Assignment - From the entries below, return only the lines starting at the one that contains "- [Fing](https://www.fing.com/) - Network" and ending at the one that contains "This code is", exactly as they stand.

#### Material for the task

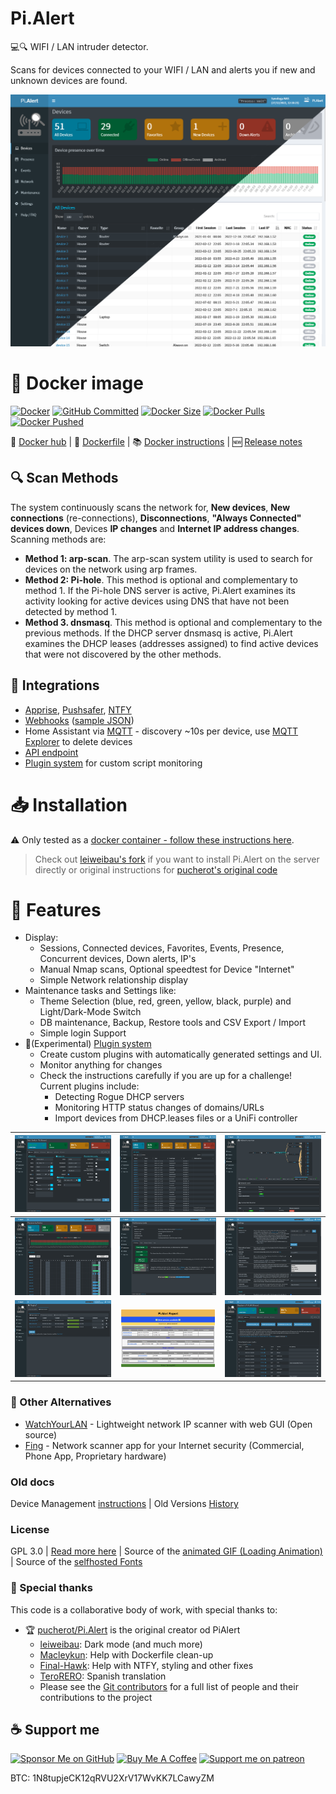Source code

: # Pi.Alert
<!--- --------------------------------------------------------------------- --->

💻🔍 WIFI / LAN intruder detector.

Scans for devices connected to your WIFI / LAN and alerts you if new and unknown devices are found.

![Main screen][main]

# 🐳 Docker image 
[![Docker](https://img.shields.io/github/actions/workflow/status/jokob-sk/Pi.Alert/docker_prod.yml?label=Build&logo=GitHub)](https://github.com/jokob-sk/Pi.Alert/actions/workflows/docker_prod.yml)
[![GitHub Committed](https://img.shields.io/github/last-commit/jokob-sk/Pi.Alert?color=40ba12&label=Committed&logo=GitHub&logoColor=fff)](https://github.com/jokob-sk/Pi.Alert)
[![Docker Size](https://img.shields.io/docker/image-size/jokobsk/pi.alert?label=Size&logo=Docker&color=0aa8d2&logoColor=fff)](https://hub.docker.com/r/jokobsk/pi.alert)
[![Docker Pulls](https://img.shields.io/docker/pulls/jokobsk/pi.alert?label=Pulls&logo=docker&color=0aa8d2&logoColor=fff)](https://hub.docker.com/r/jokobsk/pi.alert)
[![Docker Pushed](https://img.shields.io/badge/dynamic/json?color=0aa8d2&logoColor=fff&label=Pushed&query=last_updated&url=https%3A%2F%2Fhub.docker.com%2Fv2%2Frepositories%2Fjokobsk%2Fpi.alert%2F&logo=docker&link=http://left&link=https://hub.docker.com/repository/docker/jokobsk/pi.alert)](https://hub.docker.com/r/jokobsk/pi.alert)

🐳 [Docker hub](https://registry.hub.docker.com/r/jokobsk/pi.alert) | 📄 [Dockerfile](https://github.com/jokob-sk/Pi.Alert/blob/main/Dockerfile) | 📚 [Docker instructions](https://github.com/jokob-sk/Pi.Alert/blob/main/dockerfiles/README.md) | 🆕 [Release notes](https://github.com/jokob-sk/Pi.Alert/releases)

## 🔍 Scan Methods
The system continuously scans the network for, **New devices**, **New connections** (re-connections), **Disconnections**, **"Always Connected" devices down**, Devices **IP changes** and **Internet IP address changes**. Scanning methods are:
  - **Method 1: arp-scan**. The arp-scan system utility is used to search
        for devices on the network using arp frames.
  - **Method 2: Pi-hole**. This method is optional and complementary to
        method 1. If the Pi-hole DNS server is active, Pi.Alert examines its
        activity looking for active devices using DNS that have not been
        detected by method 1.
  - **Method 3. dnsmasq**. This method is optional and complementary to the
        previous methods. If the DHCP server dnsmasq is active, Pi.Alert
        examines the DHCP leases (addresses assigned) to find active devices
        that were not discovered by the other methods.

## 🧩 Integrations 
   - [Apprise](https://hub.docker.com/r/caronc/apprise), [Pushsafer](https://www.pushsafer.com/), [NTFY](https://ntfy.sh/)
   - [Webhooks](https://github.com/jokob-sk/Pi.Alert/blob/main/docs/WEBHOOK_N8N.md) ([sample JSON](docs/webhook_json_sample.json))
   - Home Assistant via [MQTT](https://www.home-assistant.io/integrations/mqtt/) - discovery ~10s per device, use [MQTT Explorer](https://mqtt-explorer.com/) to delete devices
   - [API endpoint](https://github.com/jokob-sk/Pi.Alert/blob/main/docs/API.md)
   - [Plugin system](https://github.com/jokob-sk/Pi.Alert/tree/main/front/plugins) for custom script monitoring

# 📥 Installation
<!--- --------------------------------------------------------------------- --->

 ⚠ Only tested as a [docker container - follow these instructions here](dockerfiles/README.md). 
 > Check out [leiweibau's fork](https://github.com/leiweibau/Pi.Alert/) if you want to install Pi.Alert on the server directly or original instructions for [pucherot's original code](https://github.com/pucherot/Pi.Alert/)

# 📑 Features   
  - Display:
    - Sessions, Connected devices, Favorites, Events, Presence, Concurrent devices, Down alerts, IP's
    - Manual Nmap scans, Optional speedtest for Device "Internet"
    - Simple Network relationship display
  - Maintenance tasks and Settings like:    
    - Theme Selection (blue, red, green, yellow, black, purple) and Light/Dark-Mode Switch        
    - DB maintenance, Backup, Restore tools and CSV Export / Import
    - Simple login Support
  - 🌟(Experimental) [Plugin system](https://github.com/jokob-sk/Pi.Alert/tree/main/front/plugins)
    - Create custom plugins with automatically generated settings and UI. 
    - Monitor anything for changes
    - Check the instructions carefully if you are up for a challenge! Current plugins include:
      - Detecting Rogue DHCP servers
      - Monitoring HTTP status changes of domains/URLs 
      - Import devices from DHCP.leases files or a UniFi controller

  | ![Screen 1][screen1] | ![Screen 2][screen2] | ![Screen 5][screen5]  |
  |----------------------|----------------------| ----------------------| 
  | ![Screen 3][screen3] | ![Screen 4][screen4] | ![Screen 6][screen6]  |  
  | ![Screen 8][screen8] | ![Report 2][report2] | ![Screen 9][screen9]  | 
 

### 🔗 Other Alternatives

  - [WatchYourLAN](https://github.com/aceberg/WatchYourLAN) - Lightweight network IP scanner with web GUI (Open source)
  - [Fing](https://www.fing.com/) - Network scanner app for your Internet security (Commercial, Phone App, Proprietary hardware)

### Old docs

Device Management [instructions](docs/DEVICE_MANAGEMENT.md) | Old Versions [History](docs/VERSIONS_HISTORY.md)

### License
  GPL 3.0 | [Read more here](LICENSE.txt) | Source of the [animated GIF (Loading Animation)](https://commons.wikimedia.org/wiki/File:Loading_Animation.gif) | Source of the [selfhosted Fonts](https://github.com/adobe-fonts/source-sans)
  
### 🥇 Special thanks 

  This code is a collaborative body of work, with special thanks to: 

   - 🏆 [pucherot/Pi.Alert](https://github.com/pucherot/Pi.Alert) is the original creator od PiAlert
      - [leiweibau](https://github.com/leiweibau/Pi.Alert): Dark mode (and much more)
      - [Macleykun](https://github.com/Macleykun): Help with Dockerfile clean-up
      - [Final-Hawk](https://github.com/Final-Hawk): Help with NTFY, styling and other fixes
      - [TeroRERO](https://github.com/terorero): Spanish translation      
      - Please see the [Git contributors](https://github.com/jokob-sk/Pi.Alert/graphs/contributors) for a full list of people and their contributions to the project

## ☕ Support me

<a href="https://github.com/sponsors/jokob-sk" target="_blank"><img src="https://i.imgur.com/X6p5ACK.png" alt="Sponsor Me on GitHub" style="height: 30px !important;width: 117px !important;" width="150px" ></a>
<a href="https://www.buymeacoffee.com/jokobsk" target="_blank"><img src="https://cdn.buymeacoffee.com/buttons/v2/default-yellow.png" alt="Buy Me A Coffee" style="height: 30px !important;width: 117px !important;" width="117px" height="30px" ></a>
<a href="https://www.patreon.com/user?u=84385063" target="_blank"><img src="https://upload.wikimedia.org/wikipedia/commons/thumb/8/82/Patreon_logo_with_wordmark.svg/512px-Patreon_logo_with_wordmark.svg.png" alt="Support me on patreon" style="height: 30px !important;width: 117px !important;" width="117px" ></a>

BTC: 1N8tupjeCK12qRVU2XrV17WvKK7LCawyZM

<!--- --------------------------------------------------------------------- --->
[main]:    ./docs/img/devices_split.png       "Main screen"
[screen1]: ./docs/img/device_details.png      "Screen 1"
[screen2]: ./docs/img/events.png              "Screen 2"
[screen3]: ./docs/img/presence.png            "Screen 3"
[screen4]: ./docs/img/maintenance.png         "Screen 4"
[screen5]: ./docs/img/network.png             "Screen 5"
[screen6]: ./docs/img/settings.png            "Screen 6"
[screen7]: ./docs/img/help_faq.png            "Screen 7"
[screen8]: ./docs/img/plugins_webmon.png      "Screen 8"
[screen9]: ./docs/img/device_nmap.png         "Screen 9"
[report1]: ./docs/img/4_report_1.jpg          "Report sample 1"
[report2]: ./docs/img/4_report_2.jpg          "Report sample 2"
[main_dark]: /docs/img/1_devices_dark.jpg     "Main screen dark"
[maintain_dark]: /docs/img/5_maintain.jpg     "Maintain screen dark"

########

Result -
  - [Fing](https://www.fing.com/) - Network scanner app for your Internet security (Commercial, Phone App, Proprietary hardware)

### Old docs

Device Management [instructions](docs/DEVICE_MANAGEMENT.md) | Old Versions [History](docs/VERSIONS_HISTORY.md)

### License
  GPL 3.0 | [Read more here](LICENSE.txt) | Source of the [animated GIF (Loading Animation)](https://commons.wikimedia.org/wiki/File:Loading_Animation.gif) | Source of the [selfhosted Fonts](https://github.com/adobe-fonts/source-sans)
  
### 🥇 Special thanks 

  This code is a collaborative body of work, with special thanks to: 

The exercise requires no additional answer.